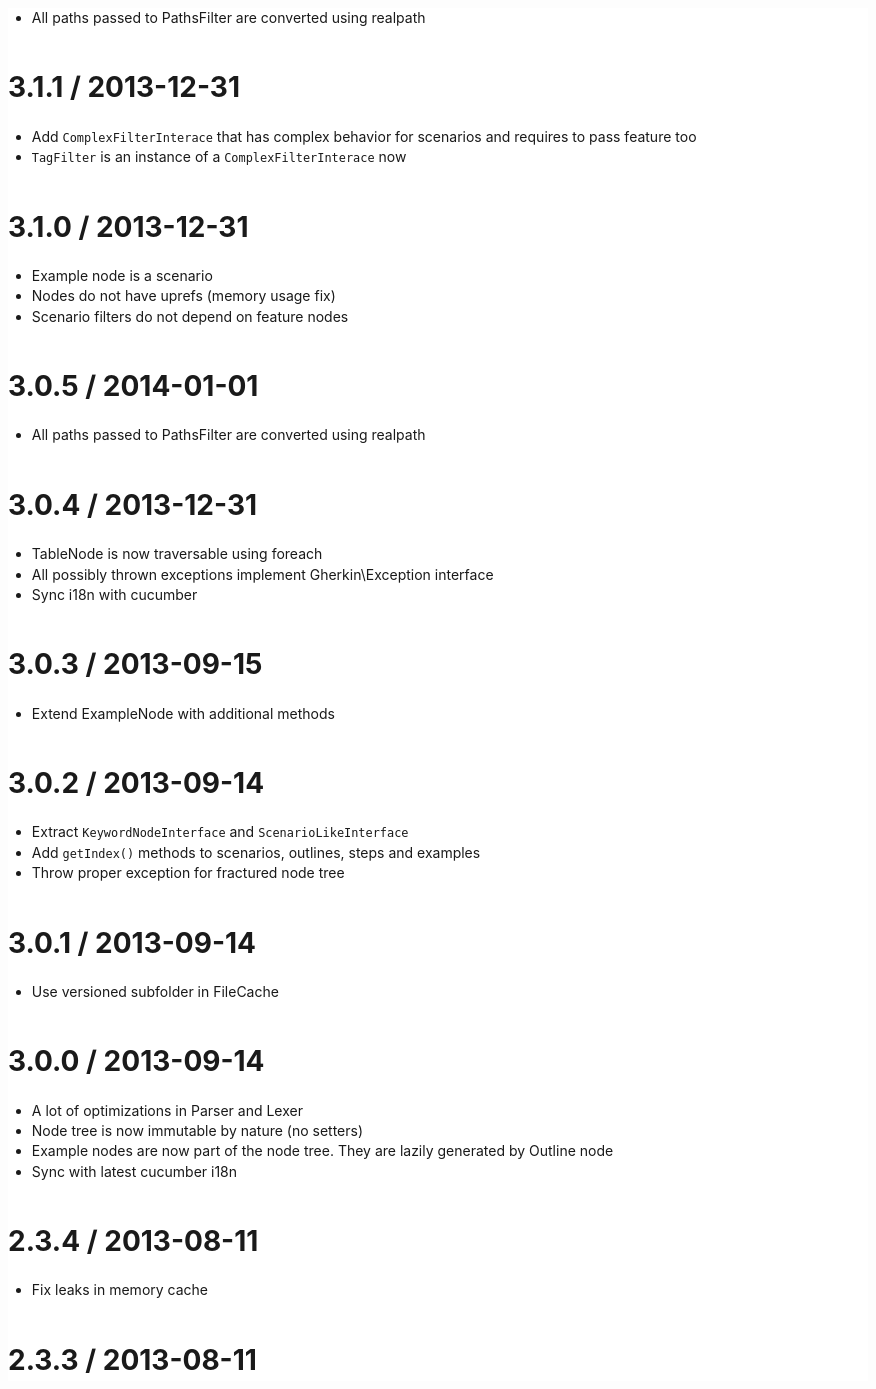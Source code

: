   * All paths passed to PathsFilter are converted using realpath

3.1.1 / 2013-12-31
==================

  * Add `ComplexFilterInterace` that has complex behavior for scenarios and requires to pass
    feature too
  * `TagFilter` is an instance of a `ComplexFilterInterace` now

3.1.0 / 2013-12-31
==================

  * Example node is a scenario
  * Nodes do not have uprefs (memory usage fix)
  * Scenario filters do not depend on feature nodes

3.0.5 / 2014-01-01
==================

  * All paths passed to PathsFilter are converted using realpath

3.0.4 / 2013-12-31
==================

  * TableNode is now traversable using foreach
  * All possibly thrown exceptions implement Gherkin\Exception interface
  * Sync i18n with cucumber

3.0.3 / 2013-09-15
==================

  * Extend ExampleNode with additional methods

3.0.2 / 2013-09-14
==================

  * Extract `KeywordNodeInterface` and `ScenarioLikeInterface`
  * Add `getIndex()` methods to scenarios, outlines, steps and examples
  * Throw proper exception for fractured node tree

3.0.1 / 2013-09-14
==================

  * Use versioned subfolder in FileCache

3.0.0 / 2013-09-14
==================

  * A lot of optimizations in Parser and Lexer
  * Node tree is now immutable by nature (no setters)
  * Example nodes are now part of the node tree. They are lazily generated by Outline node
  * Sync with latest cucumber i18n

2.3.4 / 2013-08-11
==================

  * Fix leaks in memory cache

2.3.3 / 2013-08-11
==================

* * *

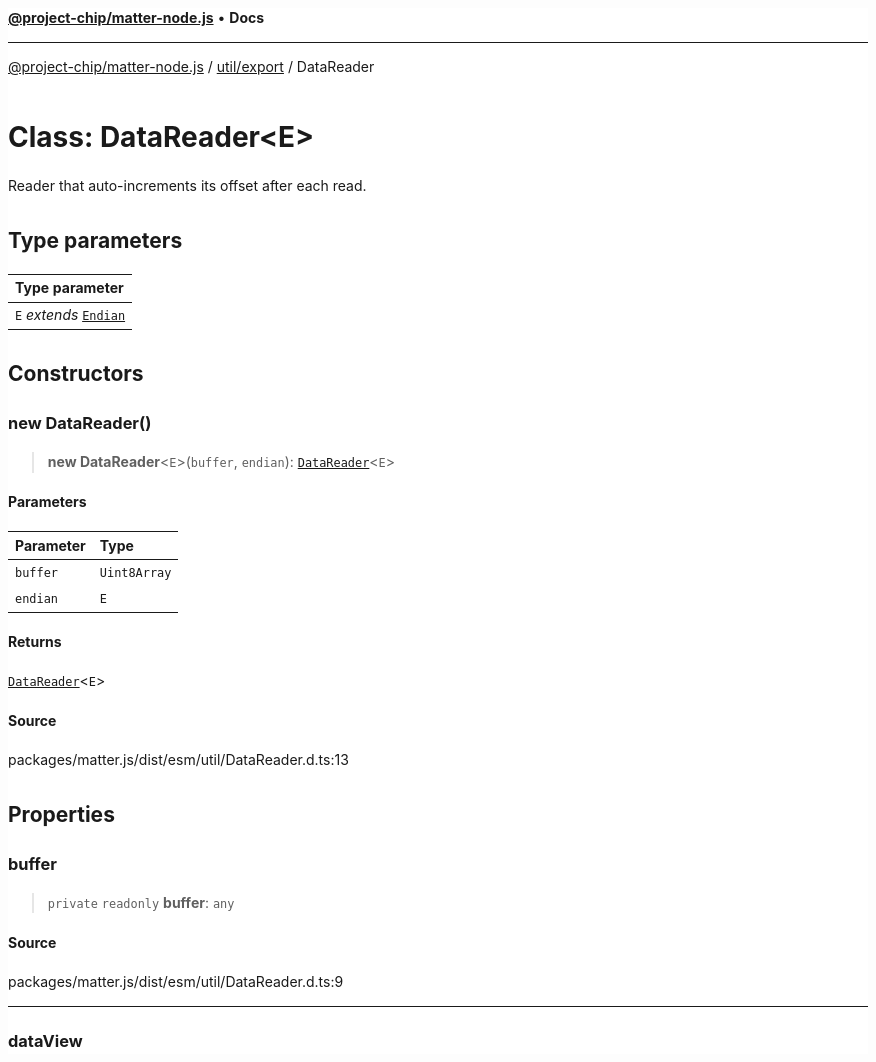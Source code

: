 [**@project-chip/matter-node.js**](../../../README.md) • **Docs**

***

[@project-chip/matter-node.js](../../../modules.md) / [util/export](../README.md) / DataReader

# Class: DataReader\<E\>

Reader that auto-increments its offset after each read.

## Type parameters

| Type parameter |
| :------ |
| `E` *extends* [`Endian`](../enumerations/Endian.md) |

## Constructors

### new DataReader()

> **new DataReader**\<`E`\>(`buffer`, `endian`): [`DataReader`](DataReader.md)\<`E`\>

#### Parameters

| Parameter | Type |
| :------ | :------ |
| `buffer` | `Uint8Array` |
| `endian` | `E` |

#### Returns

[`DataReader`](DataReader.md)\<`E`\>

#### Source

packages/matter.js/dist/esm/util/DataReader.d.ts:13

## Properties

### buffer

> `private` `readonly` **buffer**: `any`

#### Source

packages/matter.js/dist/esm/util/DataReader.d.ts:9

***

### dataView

◆ **Exercise details**
Copy all lines of the records that have the string "dist" in them.

◆ **Reply**
packages/matter.js/dist/esm/util/DataReader.d.ts:13
packages/matter.js/dist/esm/util/DataReader.d.ts:9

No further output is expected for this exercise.